=== WHAT TO WORK ON ===
The answer should consist solely of the lines from the first one below through the line containing "golden cookie clicker", copied exactly.

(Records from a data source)
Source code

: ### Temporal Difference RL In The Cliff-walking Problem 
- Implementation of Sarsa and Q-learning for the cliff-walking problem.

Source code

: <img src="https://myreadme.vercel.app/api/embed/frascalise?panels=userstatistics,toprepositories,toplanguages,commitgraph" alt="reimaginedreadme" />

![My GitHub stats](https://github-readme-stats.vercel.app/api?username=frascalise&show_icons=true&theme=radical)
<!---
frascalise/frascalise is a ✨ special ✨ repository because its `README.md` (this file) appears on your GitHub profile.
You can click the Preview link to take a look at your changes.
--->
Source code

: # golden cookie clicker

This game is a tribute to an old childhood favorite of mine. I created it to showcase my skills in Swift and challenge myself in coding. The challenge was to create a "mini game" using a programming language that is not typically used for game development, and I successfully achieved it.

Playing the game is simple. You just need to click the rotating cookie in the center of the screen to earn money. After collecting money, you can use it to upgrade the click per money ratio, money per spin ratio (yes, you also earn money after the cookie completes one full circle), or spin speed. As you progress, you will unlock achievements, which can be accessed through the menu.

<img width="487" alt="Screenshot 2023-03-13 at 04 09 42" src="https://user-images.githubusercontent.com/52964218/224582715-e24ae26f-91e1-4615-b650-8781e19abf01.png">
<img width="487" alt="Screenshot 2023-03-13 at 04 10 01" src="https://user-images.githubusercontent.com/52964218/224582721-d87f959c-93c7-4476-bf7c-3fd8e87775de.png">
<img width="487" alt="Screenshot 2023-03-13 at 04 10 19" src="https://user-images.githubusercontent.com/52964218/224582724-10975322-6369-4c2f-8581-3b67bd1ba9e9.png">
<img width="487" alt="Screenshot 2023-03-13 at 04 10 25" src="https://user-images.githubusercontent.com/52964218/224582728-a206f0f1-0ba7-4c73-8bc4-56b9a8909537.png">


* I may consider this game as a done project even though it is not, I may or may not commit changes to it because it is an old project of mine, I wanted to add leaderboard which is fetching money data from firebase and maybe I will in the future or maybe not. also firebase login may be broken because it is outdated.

=== YOUR RESPONSE ===
Source code

: ### Temporal Difference RL In The Cliff-walking Problem 
- Implementation of Sarsa and Q-learning for the cliff-walking problem.

Source code

: <img src="https://myreadme.vercel.app/api/embed/frascalise?panels=userstatistics,toprepositories,toplanguages,commitgraph" alt="reimaginedreadme" />

![My GitHub stats](https://github-readme-stats.vercel.app/api?username=frascalise&show_icons=true&theme=radical)
<!---
frascalise/frascalise is a ✨ special ✨ repository because its `README.md` (this file) appears on your GitHub profile.
You can click the Preview link to take a look at your changes.
--->
Source code

: # golden cookie clicker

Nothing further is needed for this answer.